Because earning more without a strategy for growing what you keep is like filling a bucket with a hole in the bottom. The water goes in — but it does not stay.
The Tax-Free Savings Account is one of the most powerful tools available to ordinary South African families for closing that hole. It is not exotic. It is not reserved for the wealthy. It is accessible, simple in concept, and — as of 1 March 2026 — more generous than it has ever been.
I want every family reading this to understand not just what a TFSA is, but how to use it strategically, as a household, across generations. Because the families who build lasting wealth in South Africa are rarely the families with the highest single income. They are the families who understood the tools available to them and used them with patience and consistency.
“The wise store up choice food and olive oil, but fools gulp theirs down.” Proverbs 21:20 (NIV)
Storing wisely. Not gulping down. That is the spirit of what we are building today.
What a TFSA Actually Is — In Plain Language
A Tax-Free Savings Account is not, despite its name, a traditional savings account. It is an investment account — one where the growth, dividends, and interest earned inside it are completely exempt from tax, for as long as the money remains invested.

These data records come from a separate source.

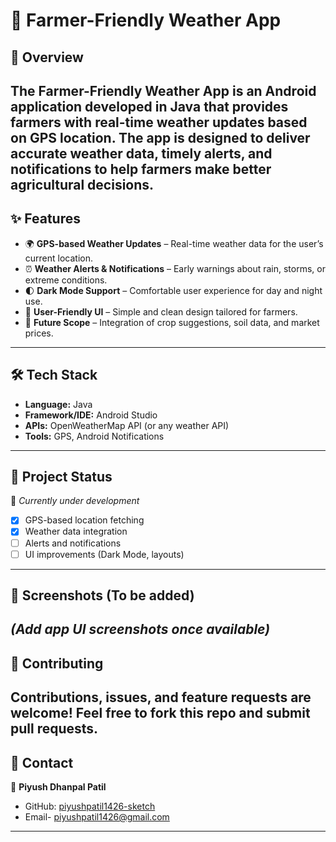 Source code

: # 🌾 Farmer-Friendly Weather App  
## 📌 Overview  
The **Farmer-Friendly Weather App** is an Android application developed in **Java** that provides farmers with real-time weather updates based on **GPS location**. The app is designed to deliver accurate weather data, timely alerts, and notifications to help farmers make better agricultural decisions.  
---
## ✨ Features  
- 🌍 **GPS-based Weather Updates** – Real-time weather data for the user’s current location.  
- ⏰ **Weather Alerts & Notifications** – Early warnings about rain, storms, or extreme conditions.  
- 🌓 **Dark Mode Support** – Comfortable user experience for day and night use.  
- 📱 **User-Friendly UI** – Simple and clean design tailored for farmers.  
- 🔔 **Future Scope** – Integration of crop suggestions, soil data, and market prices.  
---
## 🛠️ Tech Stack  
- **Language:** Java  
- **Framework/IDE:** Android Studio  
- **APIs:** OpenWeatherMap API (or any weather API)  
- **Tools:** GPS, Android Notifications  
---
## 🚀 Project Status  
🔨 *Currently under development*  
- [x] GPS-based location fetching  
- [x] Weather data integration  
- [ ] Alerts and notifications  
- [ ] UI improvements (Dark Mode, layouts)  
---
## 📸 Screenshots (To be added)  
*(Add app UI screenshots once available)*  
---
## 🤝 Contributing  
Contributions, issues, and feature requests are welcome! Feel free to fork this repo and submit pull requests.  
---
## 📧 Contact  
👤 **Piyush Dhanpal Patil**  
- GitHub: [piyushpatil1426-sketch](https://github.com/piyushpatil1426-sketch)  
- Email- piyushpatil1426@gmail.com

---
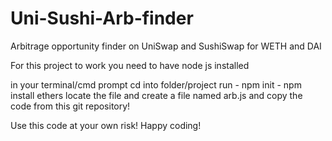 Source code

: # Uni-Sushi-Arb-finder
Arbitrage opportunity finder on UniSwap and SushiSwap for WETH and DAI

For this project to work you need to have node js installed

in your terminal/cmd prompt
cd into folder/project
run - npm init
    - npm install ethers
locate the file and create a file named arb.js and copy the code from this git repository!

Use this code at your own risk!
Happy coding!
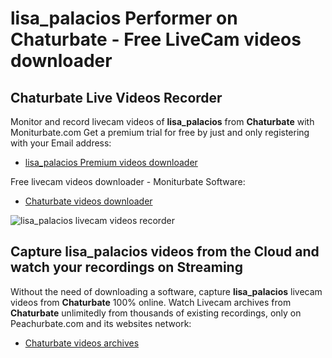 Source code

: # lisa_palacios Performer on Chaturbate - Free LiveCam videos downloader

## Chaturbate Live Videos Recorder

Monitor and record livecam videos of **lisa_palacios** from **Chaturbate** with Moniturbate.com
Get a premium trial for free by just and only registering with your Email address:
* [lisa_palacios Premium videos downloader](https://moniturbate.com/request-demo-licence-key.html)

Free livecam videos downloader - Moniturbate Software:
* [Chaturbate videos downloader](https://moniturbate.com/moniturbate-download-software.html)

![lisa_palacios livecam videos recorder](https://peachurnet.com/templates/moniturbate-software.png)


## Capture lisa_palacios videos from the Cloud and watch your recordings on Streaming

Without the need of downloading a software, capture **lisa_palacios** livecam videos from **Chaturbate** 100% online.
Watch Livecam archives from **Chaturbate** unlimitedly from thousands of existing recordings, only on Peachurbate.com and its websites network:
* [Chaturbate videos archives](https://peachurnet.com/) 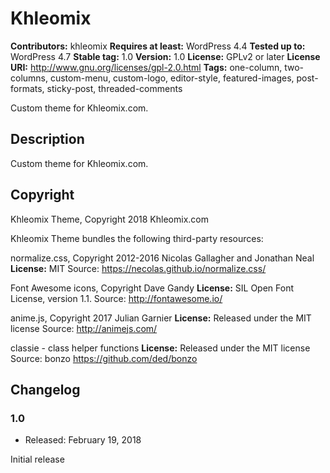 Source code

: # Khleomix

**Contributors:** khleomix
**Requires at least:** WordPress 4.4
**Tested up to:** WordPress 4.7
**Stable tag:** 1.0
**Version:** 1.0
**License:** GPLv2 or later
**License URI:** http://www.gnu.org/licenses/gpl-2.0.html
**Tags:** one-column, two-columns, custom-menu, custom-logo, editor-style, featured-images, post-formats, sticky-post, threaded-comments

Custom theme for Khleomix.com.

## Description

Custom theme for Khleomix.com.

## Copyright

Khleomix Theme, Copyright 2018 Khleomix.com

Khleomix Theme bundles the following third-party resources:

normalize.css, Copyright 2012-2016 Nicolas Gallagher and Jonathan Neal
**License:** MIT
Source: https://necolas.github.io/normalize.css/

Font Awesome icons, Copyright Dave Gandy
**License:** SIL Open Font License, version 1.1.
Source: http://fontawesome.io/

anime.js, Copyright 2017 Julian Garnier
**License:** Released under the MIT license
Source: http://animejs.com/

classie - class helper functions
**License:** Released under the MIT license
Source: bonzo https://github.com/ded/bonzo


## Changelog

### 1.0
* Released: February 19, 2018

Initial release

Here is the simplest way to understand it: in a normal investment account, SARS takes a share of your growth through capital gains tax, dividends tax, and interest tax. In a TFSA, SARS takes none of it. Every rand of growth belongs entirely to you and your family.
This was introduced by National Treasury in 2015 specifically to encourage South Africans to save and invest more. And for ten years, the contribution limits remained relatively modest. That changed significantly this year.
The 2026 TFSA Update Every Family Needs to Know
This is the headline news, and it is genuinely significant.
From 1 March 2026, the annual TFSA contribution limit increased from R36,000 to R46,000 per tax year — an increase of R10,000, and the largest single-year jump since TFSAs were introduced in 2015. The lifetime contribution limit remains at R500,000.
To put this in practical terms: a family wanting to maximise their TFSA contribution can now invest approximately R3,833 per month, up from roughly R3,000 previously. That additional R10,000 a year, invested and compounding tax-free over a decade or two, makes a meaningful difference to the eventual outcome.
It is worth noting that the lifetime limit of R500,000 has not increased. This means that families who maximise the new, higher annual limit will reach their lifetime cap somewhat sooner than under the previous limit — which is not a downside, simply a planning consideration. Reaching the lifetime limit earlier means more years of tax-free compounding ahead of you.
The key numbers to remember:
- Annual contribution limit: R46,000 (from 1 March 2026)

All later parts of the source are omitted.